One year after Dobbs, the suffering has only begun
David N. Hackney, a maternal-fetal medicine specialist: “I’m a High-Risk Obstetrician, and I’m Terrified for My Patients....Sometime soon, I am going to meet a patient who has no ability to leave the state, and I am going to have to tell her that her baby has a lethal condition, and she is going to have to carry a pregnancy to term against her will.” (New York Times)
Exactly one year ago, the U.S. Supreme Court stole a fundamental right and endangered the lives of women across the nation when it overturned Roe v. Wade. One year later, the results have been horrible. At least twenty-five states have near-total abortion bans or new laws limiting access.
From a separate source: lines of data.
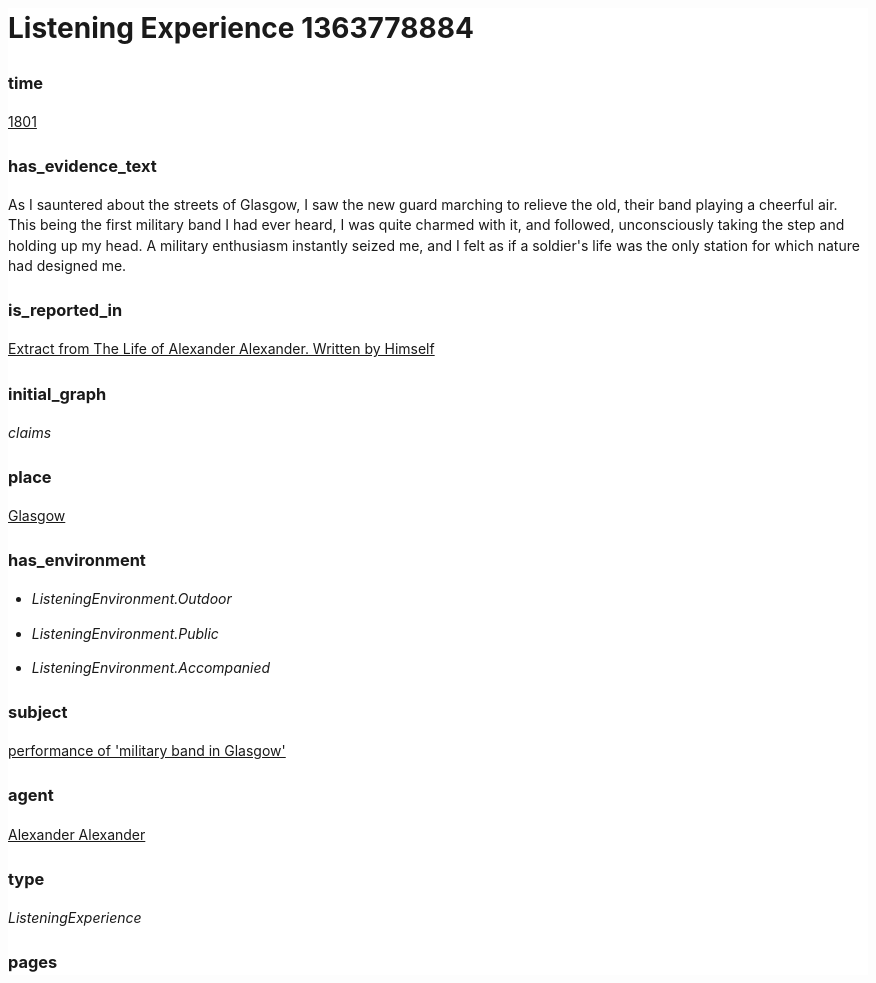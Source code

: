 # Listening Experience 1363778884

### time


[1801](#1801)

### has_evidence_text


As I sauntered about the streets of Glasgow, I saw the new guard marching to relieve the old, their band playing a cheerful air. This being the first military band I had ever heard, I was quite charmed with it, and followed, unconsciously taking the step and holding up my head. A military enthusiasm instantly seized me, and I felt as if a soldier's life was the only station for which nature had designed me.

### is_reported_in


[Extract from The Life of Alexander Alexander. Written by Himself](#Extract-from-The-Life-of-Alexander-Alexander.-Written-by-Himself)

### initial_graph


*claims*

### place


[Glasgow](#Glasgow)

### has_environment

 - *ListeningEnvironment.Outdoor*

 - *ListeningEnvironment.Public*

 - *ListeningEnvironment.Accompanied*

### subject


[performance of 'military band in Glasgow'](#performance-of-'military-band-in-Glasgow')

### agent


[Alexander Alexander](#Alexander-Alexander)

### type


*ListeningExperience*

### pages
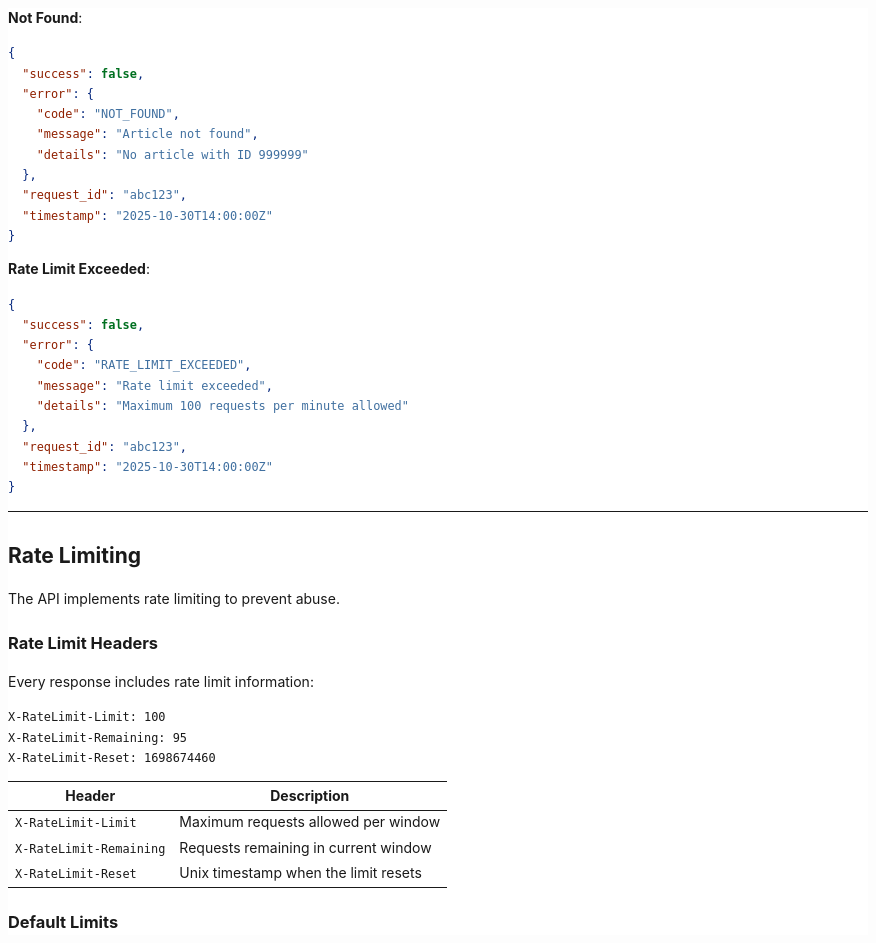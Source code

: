 **Not Found**:
```json
{
  "success": false,
  "error": {
    "code": "NOT_FOUND",
    "message": "Article not found",
    "details": "No article with ID 999999"
  },
  "request_id": "abc123",
  "timestamp": "2025-10-30T14:00:00Z"
}
```

**Rate Limit Exceeded**:
```json
{
  "success": false,
  "error": {
    "code": "RATE_LIMIT_EXCEEDED",
    "message": "Rate limit exceeded",
    "details": "Maximum 100 requests per minute allowed"
  },
  "request_id": "abc123",
  "timestamp": "2025-10-30T14:00:00Z"
}
```

---

## Rate Limiting

The API implements rate limiting to prevent abuse.

### Rate Limit Headers

Every response includes rate limit information:

```
X-RateLimit-Limit: 100
X-RateLimit-Remaining: 95
X-RateLimit-Reset: 1698674460
```

| Header | Description |
|--------|-------------|
| `X-RateLimit-Limit` | Maximum requests allowed per window |
| `X-RateLimit-Remaining` | Requests remaining in current window |
| `X-RateLimit-Reset` | Unix timestamp when the limit resets |

### Default Limits
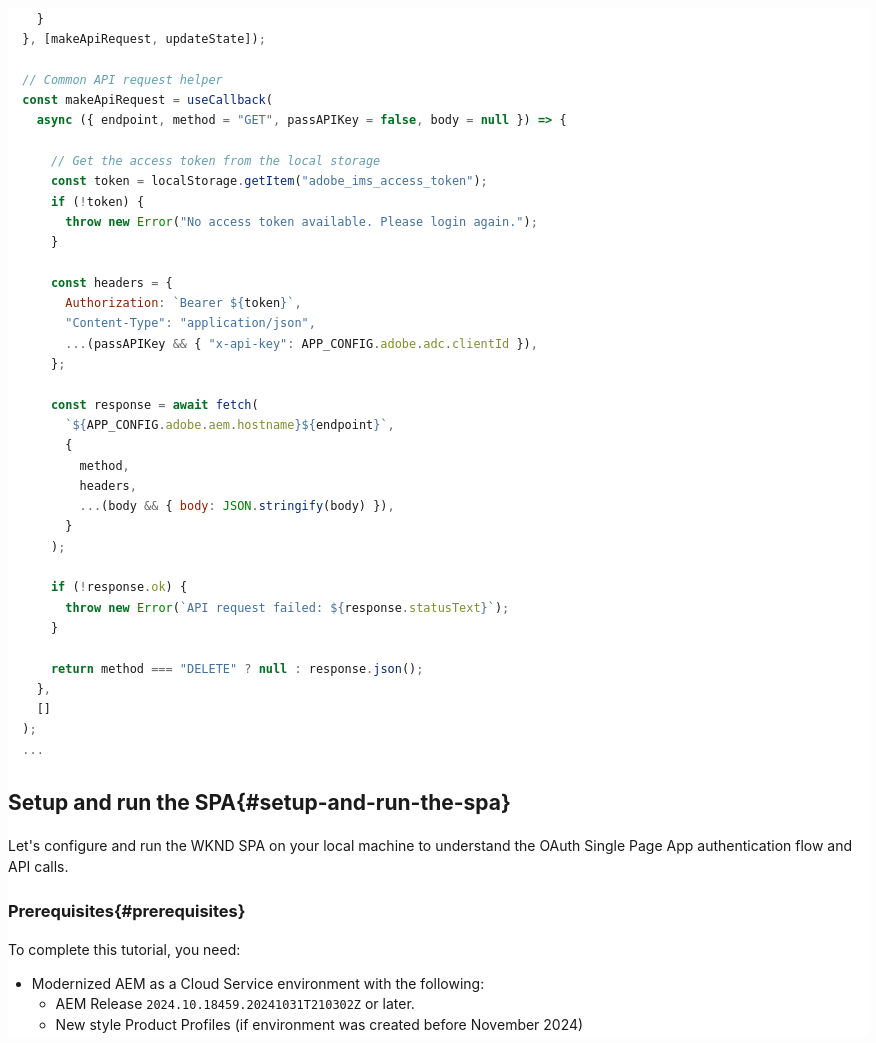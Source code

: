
 ```javascript
    }
  }, [makeApiRequest, updateState]);

  // Common API request helper
  const makeApiRequest = useCallback(
    async ({ endpoint, method = "GET", passAPIKey = false, body = null }) => {
    
      // Get the access token from the local storage
      const token = localStorage.getItem("adobe_ims_access_token");
      if (!token) {
        throw new Error("No access token available. Please login again.");
      }

      const headers = {
        Authorization: `Bearer ${token}`,
        "Content-Type": "application/json",
        ...(passAPIKey && { "x-api-key": APP_CONFIG.adobe.adc.clientId }),
      };

      const response = await fetch(
        `${APP_CONFIG.adobe.aem.hostname}${endpoint}`,
        {
          method,
          headers,
          ...(body && { body: JSON.stringify(body) }),
        }
      );

      if (!response.ok) {
        throw new Error(`API request failed: ${response.statusText}`);
      }

      return method === "DELETE" ? null : response.json();
    },
    []
  );
  ...
```

## Setup and run the SPA{#setup-and-run-the-spa}

Let's configure and run the WKND SPA on your local machine to understand the OAuth Single Page App authentication flow and API calls.

### Prerequisites{#prerequisites}

To complete this tutorial, you need:

- Modernized AEM as a Cloud Service environment with the following:
    - AEM Release `2024.10.18459.20241031T210302Z` or later.
    - New style Product Profiles (if environment was created before November 2024)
The real-world consequences include: forcing women to the brink of death and excruciating pain when their pregnancies go wrong but medical professionals cannot assist them; compelling women with medical conditions which would make pregnancy a hazard to their lives to take dramatic steps such as having their fallopian tubes tied; forcing women to make hasty decisions regarding abortions due to serious fetal abnormalities without time for research and deliberation, due to arbitrary abortion cutoff rules such as 15 weeks. The heart-rending list goes on and on. Numerous research studies indicate that the maternal mortality rate is between two and three times higher in states that restrict abortion—women are literally dying.
But even without health considerations, women are dying in other, figurative ways: suffering in abusive relationships exacerbated by the lack of reproductive rights, finding their dreams of professional and personal ambitions crushed, and suffering the indignity and loss of respect that results when their right to bodily autonomy is quashed by a small minority of religious fanatics.
The harm to women cannot be undone. But we can fight back. Our Constitution empowers us to right this wrong by winning elections. We don’t and won’t win elections without activists. Voting matters, but doing the work to encourage the voting matters even more.